- _Entries supplied_
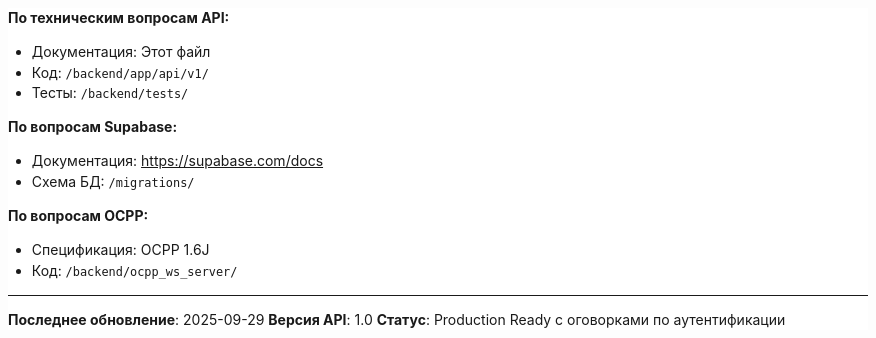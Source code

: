 **По техническим вопросам API:**
- Документация: Этот файл
- Код: `/backend/app/api/v1/`
- Тесты: `/backend/tests/`

**По вопросам Supabase:**
- Документация: https://supabase.com/docs
- Схема БД: `/migrations/`

**По вопросам OCPP:**
- Спецификация: OCPP 1.6J
- Код: `/backend/ocpp_ws_server/`

---

**Последнее обновление**: 2025-09-29
**Версия API**: 1.0
**Статус**: Production Ready с оговорками по аутентификации
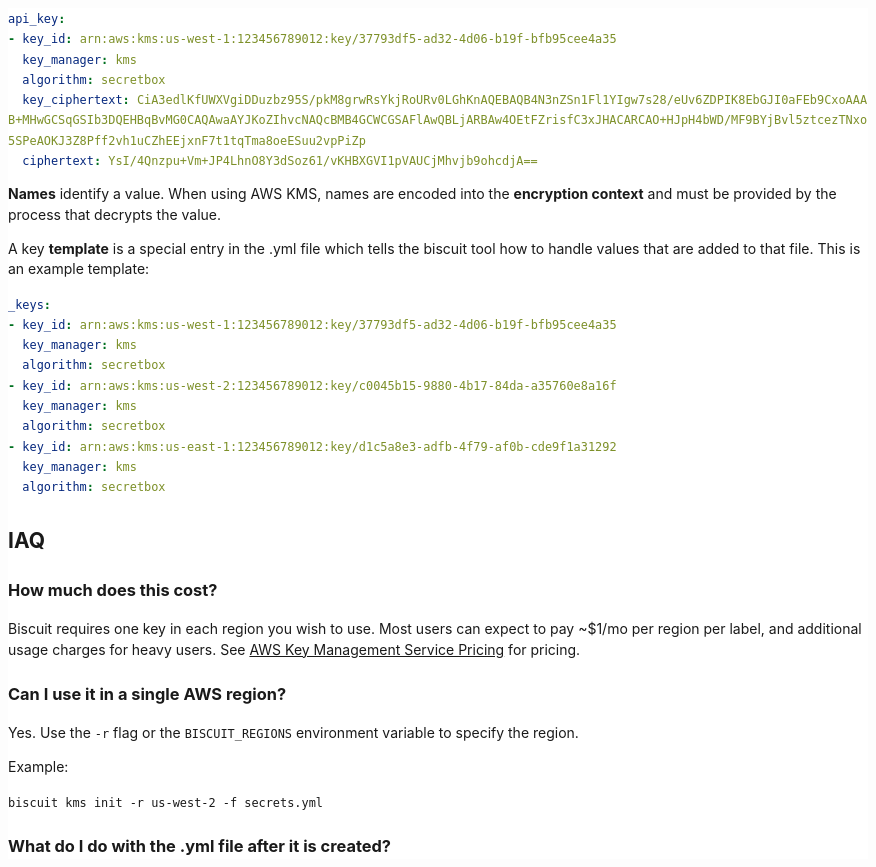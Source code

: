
 ```yaml
api_key:
- key_id: arn:aws:kms:us-west-1:123456789012:key/37793df5-ad32-4d06-b19f-bfb95cee4a35
  key_manager: kms
  algorithm: secretbox
  key_ciphertext: CiA3edlKfUWXVgiDDuzbz95S/pkM8grwRsYkjRoURv0LGhKnAQEBAQB4N3nZSn1Fl1YIgw7s28/eUv6ZDPIK8EbGJI0aFEb9CxoAAAB+MHwGCSqGSIb3DQEHBqBvMG0CAQAwaAYJKoZIhvcNAQcBMB4GCWCGSAFlAwQBLjARBAw4OEtFZrisfC3xJHACARCAO+HJpH4bWD/MF9BYjBvl5ztcezTNxo5SPeAOKJ3Z8Pff2vh1uCZhEEjxnF7t1tqTma8oeESuu2vpPiZp
  ciphertext: YsI/4Qnzpu+Vm+JP4LhnO8Y3dSoz61/vKHBXGVI1pVAUCjMhvjb9ohcdjA==
```

**Names** identify a value. When using AWS KMS, names are
encoded into the **encryption context** and must be provided by the
process that decrypts the value.

A key **template** is a special entry in the .yml file which tells the
biscuit tool how to handle values that are added to that file. This is
an example template:

```yaml
_keys:
- key_id: arn:aws:kms:us-west-1:123456789012:key/37793df5-ad32-4d06-b19f-bfb95cee4a35
  key_manager: kms
  algorithm: secretbox
- key_id: arn:aws:kms:us-west-2:123456789012:key/c0045b15-9880-4b17-84da-a35760e8a16f
  key_manager: kms
  algorithm: secretbox
- key_id: arn:aws:kms:us-east-1:123456789012:key/d1c5a8e3-adfb-4f79-af0b-cde9f1a31292
  key_manager: kms
  algorithm: secretbox
```

## IAQ

### How much does this cost?

Biscuit requires one key in each region you wish to use. Most users can
expect to pay ~$1/mo per region per label, and additional usage charges
for heavy users. See
[AWS Key Management Service Pricing](https://aws.amazon.com/kms/pricing/)
for pricing.

### Can I use it in a single AWS region?

Yes. Use the `-r` flag or the `BISCUIT_REGIONS` environment variable to specify
the region.

Example:

```shell
biscuit kms init -r us-west-2 -f secrets.yml
```

### What do I do with the .yml file after it is created?
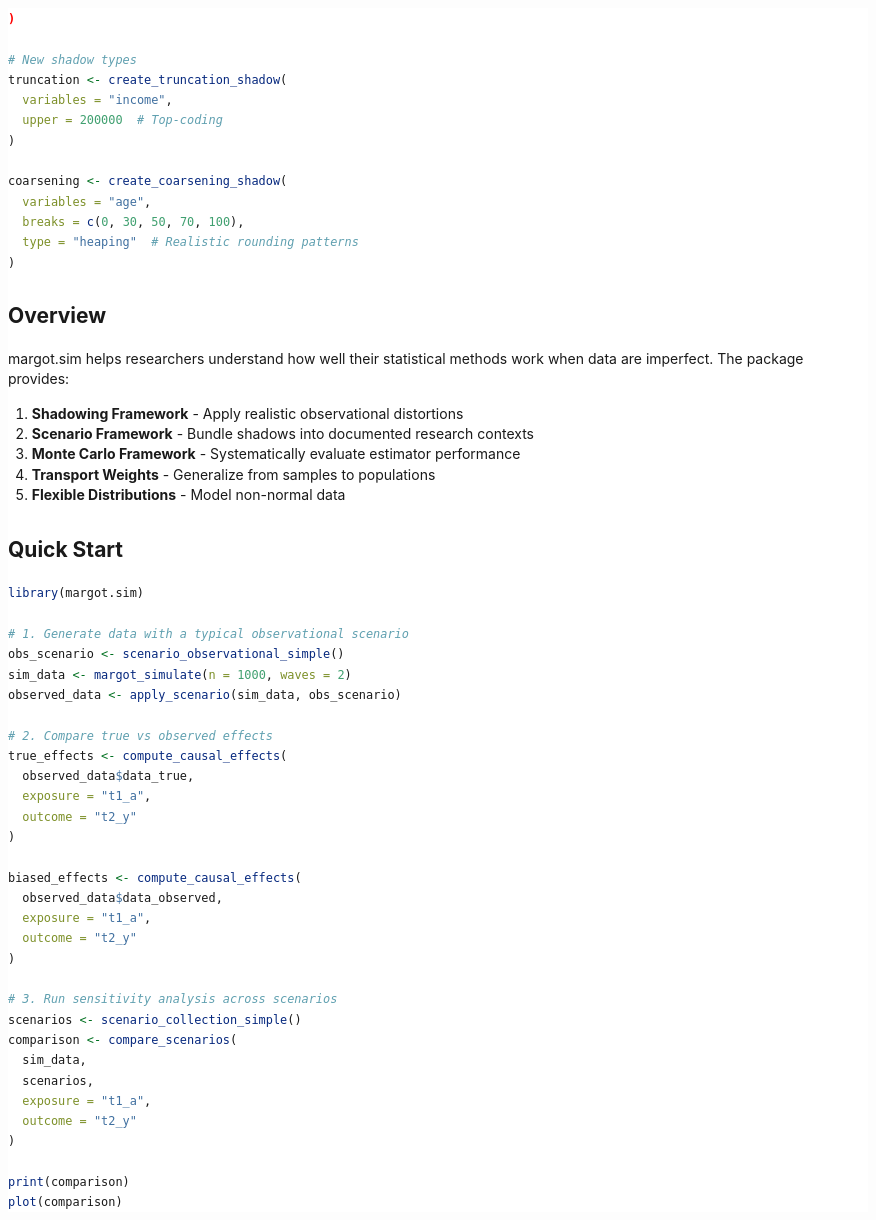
 ``` r
)

# New shadow types
truncation <- create_truncation_shadow(
  variables = "income",
  upper = 200000  # Top-coding
)

coarsening <- create_coarsening_shadow(
  variables = "age",
  breaks = c(0, 30, 50, 70, 100),
  type = "heaping"  # Realistic rounding patterns
)
```

## Overview

margot.sim helps researchers understand how well their statistical
methods work when data are imperfect. The package provides:

1.  **Shadowing Framework** - Apply realistic observational distortions
2.  **Scenario Framework** - Bundle shadows into documented research
    contexts
3.  **Monte Carlo Framework** - Systematically evaluate estimator
    performance
4.  **Transport Weights** - Generalize from samples to populations
5.  **Flexible Distributions** - Model non-normal data

## Quick Start

``` r
library(margot.sim)

# 1. Generate data with a typical observational scenario
obs_scenario <- scenario_observational_simple()
sim_data <- margot_simulate(n = 1000, waves = 2)
observed_data <- apply_scenario(sim_data, obs_scenario)

# 2. Compare true vs observed effects
true_effects <- compute_causal_effects(
  observed_data$data_true,
  exposure = "t1_a",
  outcome = "t2_y"
)

biased_effects <- compute_causal_effects(
  observed_data$data_observed,
  exposure = "t1_a", 
  outcome = "t2_y"
)

# 3. Run sensitivity analysis across scenarios
scenarios <- scenario_collection_simple()
comparison <- compare_scenarios(
  sim_data,
  scenarios,
  exposure = "t1_a",
  outcome = "t2_y"
)

print(comparison)
plot(comparison)
```

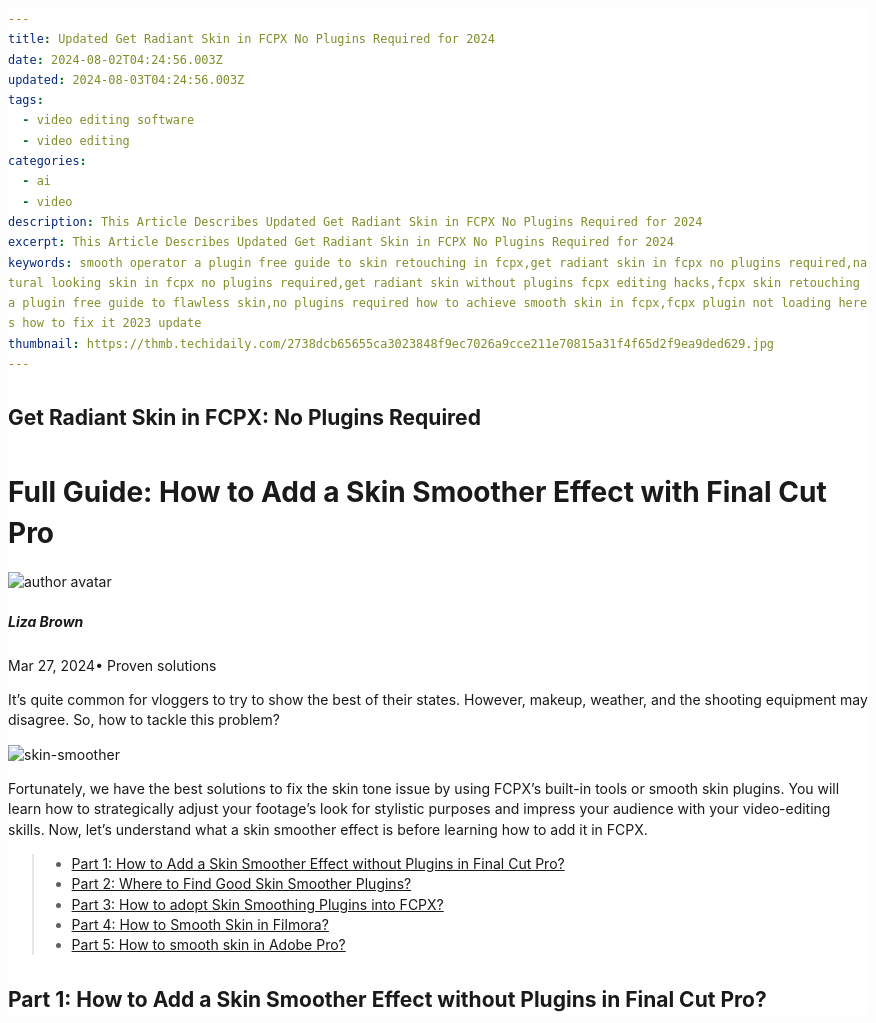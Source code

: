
```yaml
---
title: Updated Get Radiant Skin in FCPX No Plugins Required for 2024
date: 2024-08-02T04:24:56.003Z
updated: 2024-08-03T04:24:56.003Z
tags: 
  - video editing software
  - video editing
categories: 
  - ai
  - video
description: This Article Describes Updated Get Radiant Skin in FCPX No Plugins Required for 2024
excerpt: This Article Describes Updated Get Radiant Skin in FCPX No Plugins Required for 2024
keywords: smooth operator a plugin free guide to skin retouching in fcpx,get radiant skin in fcpx no plugins required,natural looking skin in fcpx no plugins required,get radiant skin without plugins fcpx editing hacks,fcpx skin retouching a plugin free guide to flawless skin,no plugins required how to achieve smooth skin in fcpx,fcpx plugin not loading heres how to fix it 2023 update
thumbnail: https://thmb.techidaily.com/2738dcb65655ca3023848f9ec7026a9cce211e70815a31f4f65d2f9ea9ded629.jpg
---
```


## Get Radiant Skin in FCPX: No Plugins Required

# Full Guide: How to Add a Skin Smoother Effect with Final Cut Pro

![author avatar](https://lh5.googleusercontent.com/-AIMmjowaFs4/AAAAAAAAAAI/AAAAAAAAABc/Y5UmwDaI7HU/s250-c-k/photo.jpg)

##### Liza Brown

 Mar 27, 2024• Proven solutions

It’s quite common for vloggers to try to show the best of their states. However, makeup, weather, and the shooting equipment may disagree. So, how to tackle this problem?

![skin-smoother](https://images.wondershare.com/filmora/images/final-cut-pro/skin-smoother-title.jpg)

Fortunately, we have the best solutions to fix the skin tone issue by using FCPX’s built-in tools or smooth skin plugins. You will learn how to strategically adjust your footage’s look for stylistic purposes and impress your audience with your video-editing skills. Now, let’s understand what a skin smoother effect is before learning how to add it in FCPX.

> * [Part 1: How to Add a Skin Smoother Effect without Plugins in Final Cut Pro?](#part1)
> * [Part 2: Where to Find Good Skin Smoother Plugins?](#part2)
> * [Part 3: How to adopt Skin Smoothing Plugins into FCPX?](#part3)
> * [Part 4: How to Smooth Skin in Filmora?](#part4)
> * [Part 5: How to smooth skin in Adobe Pro?](#part4)

## Part 1: How to Add a Skin Smoother Effect without Plugins in Final Cut Pro?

- _Problem requirements_
Filter the records, keeping only lines that contain "file", and show those lines.

- _Task output_
A key **template** is a special entry in the .yml file which tells the
biscuit tool how to handle values that are added to that file. This is
### What do I do with the .yml file after it is created?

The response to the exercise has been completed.